L’UMS EXIGE L’ANNULATION D'UN DECRET POLÉMIQUE
L’affectation du magistrat Ngor Diop, président du Tribunal d’instance de Podor, à la Cour d’appel de Thiès en qualité de conseiller, a provoqué l’ire de l’Union des Magistrats du Sénégal (Ums).

L’affectation du magistrat Ngor Diop, président du Tribunal d’instance de Podor, à la Cour d’appel de Thiès en qualité de conseiller, a provoqué l’ire de l’Union des Magistrats du Sénégal (Ums). Jugeant illégale la procédure qui sous-tend l’affectation de Ngor Diop, le président Souleymane Téliko et ses camarades exigent son annulation.
L’affectation du président du tribunal de Podor Ngor Diop, après avoir placé sous mandat de dépôt un dignitaire religieux de la localité, risque de faire couler beaucoup d’encre et de salive. Surtout que c’est intervenu dans un contexte où l’indépendance des juges est souvent remise en question. D’ailleurs, l’Ums n’a pas tardé à monter au créneau pour demander l’annulation du décret relatif à cette affectation. «L’Ums, en accord avec l’intéressé, a pris la décision ferme de saisir la juridiction compétente pour solliciter l’annulation pure et simple de ce décret illégal», informent Souleymane Téliko et Cie dans un communiqué.
Se faisant l’avocat du juge déchu, l’Ums rappelle que «le magistrat Ngor Diop, président du Tribunal d’instance de Podor, a été affecté à la Cour d’appel de Thiès en qualité de conseiller par la procédure de consultation à domicile prévue par l’article 6 de la loi n° 2017-11 portant organisations et fonctionnement du Conseil Supérieur de la Magistrature. Cette procédure, qui ne se prête à aucune possibilité d’échanges entre les membres du conseil, ne devrait être utilisée qu’à titre exceptionnel».

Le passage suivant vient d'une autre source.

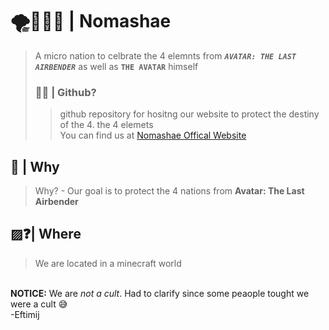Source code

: # 🌪️🌱🔥💧 | Nomashae
>A micro nation to celbrate the 4 elemnts from ***`AVATAR: THE LAST AIRBENDER`*** as well as **`THE AVATAR`** himself
>### 👨‍💻 | Github?
>>github repository for hositng our website to protect the destiny of the 4. the 4 elemets<br>You can find us at [Nomashae Offical Website](https://nomashae.github.io/website/)
## 🤔 | Why
>Why? - Our goal is to protect the 4 nations from **Avatar: The Last Airbender**
## ▨❓| Where
>We are located in a minecraft world
<br>
<strong>NOTICE:</strong> We are <em>not a cult</em>. Had to clarify since some peaople tought we were a cult 😅<br>-Eftimij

Pour le syndicat des magistrats, la lettre et l’esprit de l’article 6 précité ne l’autorisent que pour des cas d’urgence avérée et relativement à des fonctions qui ne sont pas des postes de responsabilité.
Par conséquent, souligne l’Ums, «l’affectation de M. Ngor Diop n’aurait jamais dû intervenir par cette voie». S’appuyant sur l’article 6 du statut des magistrats, l’Ums indique que le juge Diop, n’ayant pas été consulté, ne pouvait être affecté qu’à la condition que les nécessités de service aient été dûment spécifiées, ce qui, en l’espèce, n’a pas été le cas. Et de se désoler : «Comment prétendre justifier par des nécessités de service l’affectation de ce magistrat à la Cour d’appel de Thiès alors qu’il est remplacé par un membre de cette même Cour ?»
Evoquant les faits relatés dans la presse et selon lesquels quelques semaines avant le déclenchement de cette procédure de consultation à domicile, le président Ngor Diop avait mis sous mandat de dépôt un dignitaire religieux poursuivi pour des faits répétés et reconnus de dévastation de récoltes, menaces et voies de fait, Souleymane Téliko et ses camarades estiment que la proposition d’affectation, intervenue juste après, est une mesure de représailles prise contre un magistrat qui a entendu agir conformément à son serment, en toute indépendance. «L’affectation de M. Ngor Diop, qui n’a même pas comptabilisé deux ans à son poste de président de juridiction pour avoir été nommé en novembre 2018, constitue l’illustration parfaite de la précarité tant décriée du statut du magistrat dans notre pays», s’insurge l’Ums qui trouve qu’un recul est en train de se dessiner, au grand dam des magistrats. Dès lors, elle condamne fermement ce procédé qui, à ses yeux, constitue une atteinte grave à l’indépendance de la justice et à la dignité du magistrat.